Shareholders may send communications to the board or any of the directors by sending such communication addressed to the Board of Directors or any individual director c/o Advocat Inc. 277 Mallory Station Road, Suite 130, Franklin, Tennessee 37067.
SECURITY OWNERSHIP OF CERTAIN BENEFICIAL OWNERS AND
MANAGEMENT
How much stock do the Company’s directors, executive officers, and principle shareholders own?

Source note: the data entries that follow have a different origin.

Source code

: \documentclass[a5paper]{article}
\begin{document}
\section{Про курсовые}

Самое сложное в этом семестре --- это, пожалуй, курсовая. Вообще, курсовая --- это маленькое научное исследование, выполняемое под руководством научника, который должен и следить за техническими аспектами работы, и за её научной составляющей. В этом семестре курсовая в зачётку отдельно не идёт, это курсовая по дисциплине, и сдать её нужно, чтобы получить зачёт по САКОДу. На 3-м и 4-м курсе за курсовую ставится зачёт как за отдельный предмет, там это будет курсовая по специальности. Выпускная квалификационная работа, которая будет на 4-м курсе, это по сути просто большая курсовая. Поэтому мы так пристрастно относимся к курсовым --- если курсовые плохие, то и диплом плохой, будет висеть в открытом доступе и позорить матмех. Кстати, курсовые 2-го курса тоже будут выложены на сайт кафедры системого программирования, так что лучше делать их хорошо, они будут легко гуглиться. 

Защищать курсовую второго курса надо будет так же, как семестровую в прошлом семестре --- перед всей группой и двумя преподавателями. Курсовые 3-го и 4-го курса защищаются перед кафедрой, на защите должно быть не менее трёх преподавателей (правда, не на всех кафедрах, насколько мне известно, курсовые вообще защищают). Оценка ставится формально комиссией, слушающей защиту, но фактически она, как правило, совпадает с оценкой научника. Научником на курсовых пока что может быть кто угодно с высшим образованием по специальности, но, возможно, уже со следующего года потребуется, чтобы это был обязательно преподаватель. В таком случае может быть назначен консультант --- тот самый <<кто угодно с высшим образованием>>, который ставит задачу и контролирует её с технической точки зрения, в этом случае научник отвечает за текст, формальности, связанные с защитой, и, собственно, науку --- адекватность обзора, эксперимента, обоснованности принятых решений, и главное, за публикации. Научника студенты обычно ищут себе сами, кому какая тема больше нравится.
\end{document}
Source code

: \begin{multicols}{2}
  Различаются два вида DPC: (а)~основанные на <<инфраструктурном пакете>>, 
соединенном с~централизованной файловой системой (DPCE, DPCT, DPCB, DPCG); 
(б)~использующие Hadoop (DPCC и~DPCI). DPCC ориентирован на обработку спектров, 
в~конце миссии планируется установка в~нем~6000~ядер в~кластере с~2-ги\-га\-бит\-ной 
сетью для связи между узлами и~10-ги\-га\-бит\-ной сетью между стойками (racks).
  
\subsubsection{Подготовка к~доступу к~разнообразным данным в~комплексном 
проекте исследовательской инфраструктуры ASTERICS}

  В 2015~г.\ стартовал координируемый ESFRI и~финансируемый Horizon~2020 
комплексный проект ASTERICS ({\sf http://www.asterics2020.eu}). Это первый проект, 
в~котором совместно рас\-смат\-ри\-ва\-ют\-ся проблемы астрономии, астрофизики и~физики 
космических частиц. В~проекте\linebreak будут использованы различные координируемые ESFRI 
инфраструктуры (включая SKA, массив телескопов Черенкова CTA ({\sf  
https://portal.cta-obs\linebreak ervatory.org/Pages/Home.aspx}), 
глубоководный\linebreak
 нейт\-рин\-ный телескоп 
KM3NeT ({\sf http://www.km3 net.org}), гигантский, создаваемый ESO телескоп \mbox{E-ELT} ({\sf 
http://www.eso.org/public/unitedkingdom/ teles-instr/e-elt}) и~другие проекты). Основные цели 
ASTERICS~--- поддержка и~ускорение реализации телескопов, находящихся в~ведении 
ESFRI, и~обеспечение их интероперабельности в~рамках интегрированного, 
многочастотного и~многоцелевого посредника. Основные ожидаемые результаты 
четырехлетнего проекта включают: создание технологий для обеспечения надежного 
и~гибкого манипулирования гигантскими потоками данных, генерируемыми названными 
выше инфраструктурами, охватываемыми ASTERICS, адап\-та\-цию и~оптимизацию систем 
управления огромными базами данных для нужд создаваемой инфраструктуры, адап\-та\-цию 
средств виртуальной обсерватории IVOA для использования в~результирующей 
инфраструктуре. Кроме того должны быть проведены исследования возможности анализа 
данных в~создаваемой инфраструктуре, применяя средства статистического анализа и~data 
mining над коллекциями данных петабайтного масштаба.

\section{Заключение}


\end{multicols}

Advocat is authorized to issue 20,000,000 shares of common stock and 1,000,000 shares of preferred stock. As of April 25, 2005, there were 5,725,287 shares of common stock and 393,658 Shares of Series B Preferred Stock issued and outstanding. The following table shows, as of March 31, 2005, the amount of Advocat common stock beneficially owned (unless otherwise indicated) by (a) each director and director nominee; (b) the Named Executive Officers (as defined in “Executive Compensation”, below); (c) all of the Company’s directors and Named Executive Officers as a group and (d) all shareholders known by the Company to be the beneficial owners of more than 5% of the outstanding shares of Advocat common stock. Based on information furnished by the owners and except as otherwise noted, the Company believes that the beneficial owners of the shares listed below, have, or share with a spouse, voting and investment power with respect to the shares. The address for all of the persons listed below is 277 Mallory Station Road, Suite 130, Franklin, Tennessee 37067, except as listed in the footnotes to the table below.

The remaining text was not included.